EX-10.1 2 y90624exv10w1.htm EX-10.1 exv10w1
Exhibit 10.1
THIRD AMENDMENT
TO THE
EMPLOYMENT AGREEMENT
BETWEEN FOSTER WHEELER INC.
AND
BETH B. SEXTON
     This THIRD AMENDMENT (this “Amendment”) to the Employment Agreement between FOSTER WHEELER INC., a Delaware corporation (the “Company”), and BETH B. SEXTON (the “Executive”), dated as of April 7, 2008 (the “Agreement”), is made and entered into as of February 22, 2011 (the “Effective Date”).
     WHEREAS, Foster Wheeler Ltd. entered into the Agreement with the Executive; and
     WHEREAS, the Company thereafter assumed the Agreement from Foster Wheeler Ltd. on or about February 9, 2009, and the Company and the Executive entered into a First Amendment to the Agreement, effective January 18, 2010 (“First Amendment”) and a Second Amendment, dated as of May 4, 2010 (“Second Amendment”); and
     WHEREAS, the Company and the Executive have agreed to further amend the Agreement as set forth herein.
     NOW THEREFORE, for good and valuable consideration the receipt and sufficiency of which are hereby acknowledged, and in further consideration of the following mutual promises, covenants and undertakings, the parties agree by executing this Amendment to amend the Agreement, including its First Amendment and Second Amendment, as follows effective as of the Effective Date:
1.   The Agreement is amended by revising Section A-4(c)(iv) of the Addendum to read in its entirety as follows:
     (iv) Personal Air Travel and Home Leave: Until the Executive’s immediate family relocates to Switzerland, (A) the Company shall provide reimbursement of one (1) business-class round-trip ticket per month for personal travel between Switzerland and the U.S., (B) each month, the Executive may use the business-class round trip ticket to instead fly one (1) family member from the U.S. to Switzerland, (C) once per quarter, in lieu of the Executive’s trip to the U.S., the Company shall reimburse the cost of business-class round-trip tickets for the Executive’s family to travel from the U.S. to Switzerland, and (D) the Executive may choose to work from her home or Foster Wheeler office in the U.S. for up to one (1) week per month, it being understood and agreed that this subsection (D) does not entitle the Executive to be reimbursed for air travel beyond what is set forth elsewhere in this Agreement, including its subsection (A) above.
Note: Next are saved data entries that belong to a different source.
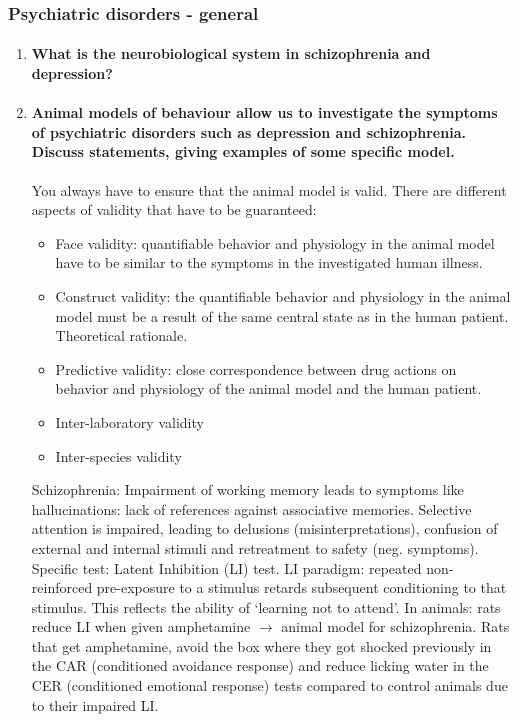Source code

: \documentclass[12pt,article,oneside,a4paper]{memoir}
\begin{document}
\subsubsection{Psychiatric disorders - general}
\begin{enumerate}
\item \paragraph{What is the neurobiological system in schizophrenia and depression?}

\item \paragraph{Animal models of behaviour allow us to investigate the symptoms of psychiatric disorders such as depression and schizophrenia. Discuss statements, giving examples of some specific model.}

You always have to ensure that the animal model is valid. There are different aspects of validity that have to be guaranteed:
\begin{itemize}
\item Face validity: quantifiable behavior and physiology in the animal model have to be similar to the symptoms in the investigated human illness.
\item Construct validity: the quantifiable behavior and physiology in the animal model must be a result of the same central state as in the human patient. Theoretical rationale.
\item Predictive validity: close correspondence between drug actions on behavior and physiology of the animal model and the human patient.
\item Inter-laboratory validity
\item Inter-species validity
\end{itemize}

Schizophrenia:
Impairment of working memory leads to symptoms like hallucinations: lack of references against associative memories.
Selective attention is impaired, leading to delusions (misinterpretations), confusion of external and internal stimuli and retreatment to safety (neg. symptoms).
Specific test: Latent Inhibition (LI) test. LI paradigm: repeated non-reinforced pre-exposure to a stimulus retards subsequent conditioning to that stimulus. This reflects the ability of ‘learning not to attend’. In animals: rats reduce LI when given amphetamine $\rightarrow$ animal model for schizophrenia. Rats that get amphetamine, avoid the box where they got shocked previously in the CAR (conditioned avoidance response) and reduce licking water in the CER (conditioned emotional response) tests compared to control animals due to their impaired LI. 


\end{enumerate}
\end{document}
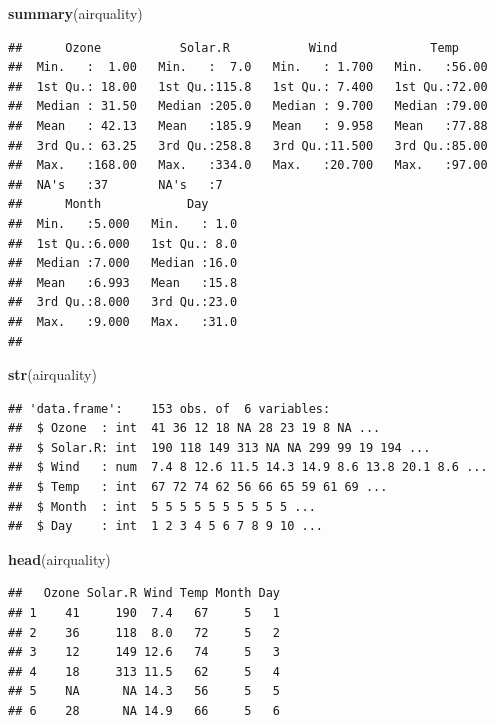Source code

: \documentclass[]{book}
\newenvironment{Shaded}{\begin{snugshade}}{\end{snugshade}}
\newcommand{\KeywordTok}[1]{\textcolor[rgb]{0.13,0.29,0.53}{\textbf{#1}}}
\newcommand{\NormalTok}[1]{#1}
\theoremstyle{definition}
\theoremstyle{definition}
\theoremstyle{definition}
\theoremstyle{remark}
\begin{document}
\begin{Shaded}
\begin{Highlighting}[]
\KeywordTok{summary}\NormalTok{(airquality)}
\end{Highlighting}
\end{Shaded}

\begin{verbatim}
##      Ozone           Solar.R           Wind             Temp      
##  Min.   :  1.00   Min.   :  7.0   Min.   : 1.700   Min.   :56.00  
##  1st Qu.: 18.00   1st Qu.:115.8   1st Qu.: 7.400   1st Qu.:72.00  
##  Median : 31.50   Median :205.0   Median : 9.700   Median :79.00  
##  Mean   : 42.13   Mean   :185.9   Mean   : 9.958   Mean   :77.88  
##  3rd Qu.: 63.25   3rd Qu.:258.8   3rd Qu.:11.500   3rd Qu.:85.00  
##  Max.   :168.00   Max.   :334.0   Max.   :20.700   Max.   :97.00  
##  NA's   :37       NA's   :7                                       
##      Month            Day      
##  Min.   :5.000   Min.   : 1.0  
##  1st Qu.:6.000   1st Qu.: 8.0  
##  Median :7.000   Median :16.0  
##  Mean   :6.993   Mean   :15.8  
##  3rd Qu.:8.000   3rd Qu.:23.0  
##  Max.   :9.000   Max.   :31.0  
## 
\end{verbatim}

\begin{Shaded}
\begin{Highlighting}[]
\KeywordTok{str}\NormalTok{(airquality)}
\end{Highlighting}
\end{Shaded}

\begin{verbatim}
## 'data.frame':    153 obs. of  6 variables:
##  $ Ozone  : int  41 36 12 18 NA 28 23 19 8 NA ...
##  $ Solar.R: int  190 118 149 313 NA NA 299 99 19 194 ...
##  $ Wind   : num  7.4 8 12.6 11.5 14.3 14.9 8.6 13.8 20.1 8.6 ...
##  $ Temp   : int  67 72 74 62 56 66 65 59 61 69 ...
##  $ Month  : int  5 5 5 5 5 5 5 5 5 5 ...
##  $ Day    : int  1 2 3 4 5 6 7 8 9 10 ...
\end{verbatim}

\begin{Shaded}
\begin{Highlighting}[]
\KeywordTok{head}\NormalTok{(airquality)}
\end{Highlighting}
\end{Shaded}

\begin{verbatim}
##   Ozone Solar.R Wind Temp Month Day
## 1    41     190  7.4   67     5   1
## 2    36     118  8.0   72     5   2
## 3    12     149 12.6   74     5   3
## 4    18     313 11.5   62     5   4
## 5    NA      NA 14.3   56     5   5
## 6    28      NA 14.9   66     5   6
\end{verbatim}
\end{document}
For the avoidance of doubt, (A), (B), and (C) include reimbursement of associated local ground expenses. If and after the Executive’s immediate family relocates to Switzerland, (X) the Company shall reimburse the Executive for one (1) trip per twelve (12) months per authorized dependent and for the Executive, (Y) expenses eligible for reimbursement include a business class airline ticket and local ground expenses to the original point of origin, and (Z) one (1) day of travel shall be permitted each way as additional vacation.
2.   Counterparts. This Amendment may be executed in two or more counterparts, each of which shall be deemed to be an original but all of which together will constitute one and the same instrument.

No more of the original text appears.